╭─ Dataset extract

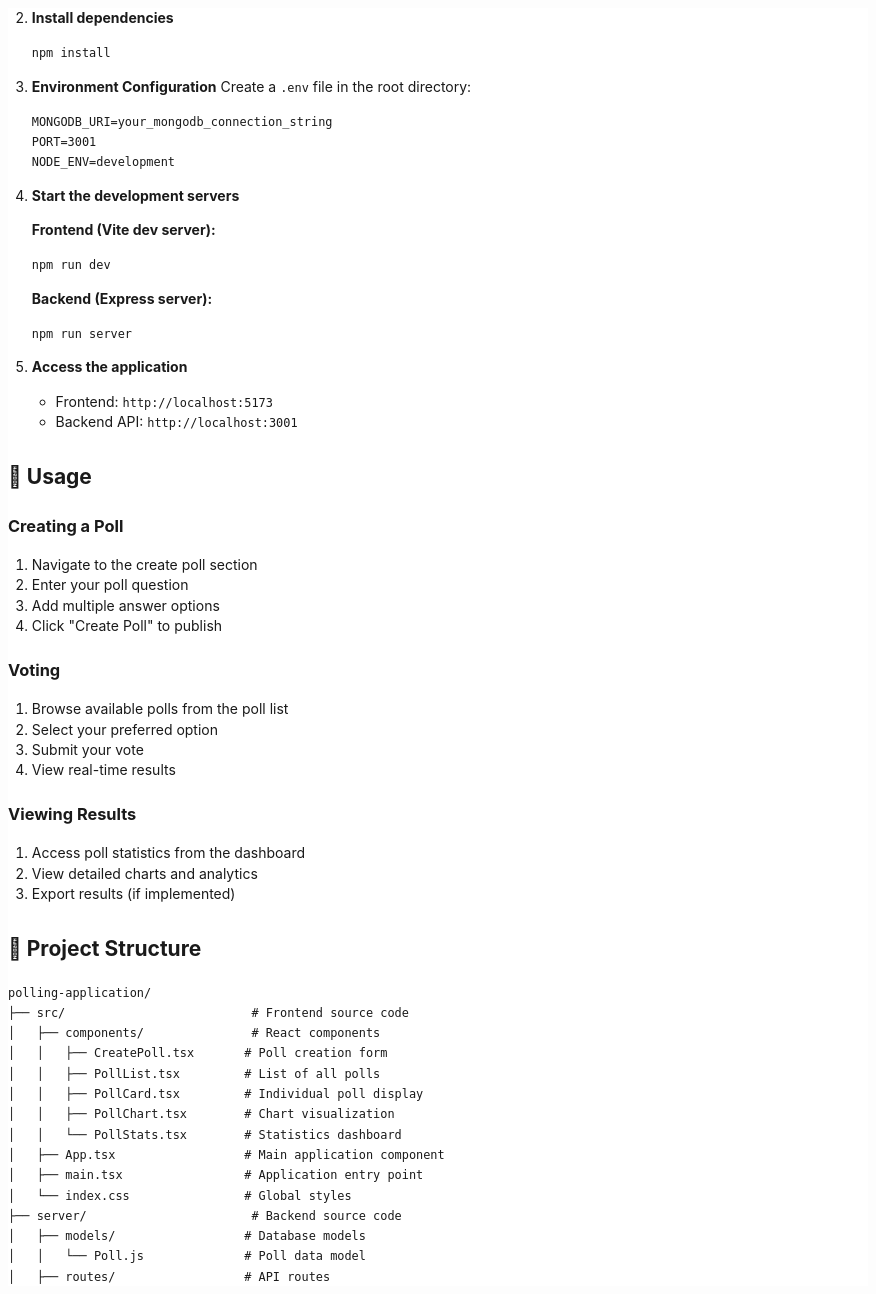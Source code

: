 2. **Install dependencies**
   ```bash
   npm install
   ```

3. **Environment Configuration**
   Create a `.env` file in the root directory:
   ```env
   MONGODB_URI=your_mongodb_connection_string
   PORT=3001
   NODE_ENV=development
   ```

4. **Start the development servers**
   
   **Frontend (Vite dev server):**
   ```bash
   npm run dev
   ```
   
   **Backend (Express server):**
   ```bash
   npm run server
   ```

5. **Access the application**
   - Frontend: `http://localhost:5173`
   - Backend API: `http://localhost:3001`

## 🎯 Usage

### Creating a Poll
1. Navigate to the create poll section
2. Enter your poll question
3. Add multiple answer options
4. Click "Create Poll" to publish

### Voting
1. Browse available polls from the poll list
2. Select your preferred option
3. Submit your vote
4. View real-time results

### Viewing Results
1. Access poll statistics from the dashboard
2. View detailed charts and analytics
3. Export results (if implemented)

## 📁 Project Structure

```
polling-application/
├── src/                          # Frontend source code
│   ├── components/               # React components
│   │   ├── CreatePoll.tsx       # Poll creation form
│   │   ├── PollList.tsx         # List of all polls
│   │   ├── PollCard.tsx         # Individual poll display
│   │   ├── PollChart.tsx        # Chart visualization
│   │   └── PollStats.tsx        # Statistics dashboard
│   ├── App.tsx                  # Main application component
│   ├── main.tsx                 # Application entry point
│   └── index.css                # Global styles
├── server/                       # Backend source code
│   ├── models/                  # Database models
│   │   └── Poll.js              # Poll data model
│   ├── routes/                  # API routes
```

╰─

• [Exercise]
Every line from the start of the listing above through the line with "(Vite dev server):**" should be repeated exactly; skip the pictures and add nothing else.

• [Result of the task]
Source code

: 2. **Install dependencies**
   ```bash
   npm install
   ```

3. **Environment Configuration**
   Create a `.env` file in the root directory:
   ```env
   MONGODB_URI=your_mongodb_connection_string
   PORT=3001
   NODE_ENV=development
   ```

4. **Start the development servers**
   
   **Frontend (Vite dev server):**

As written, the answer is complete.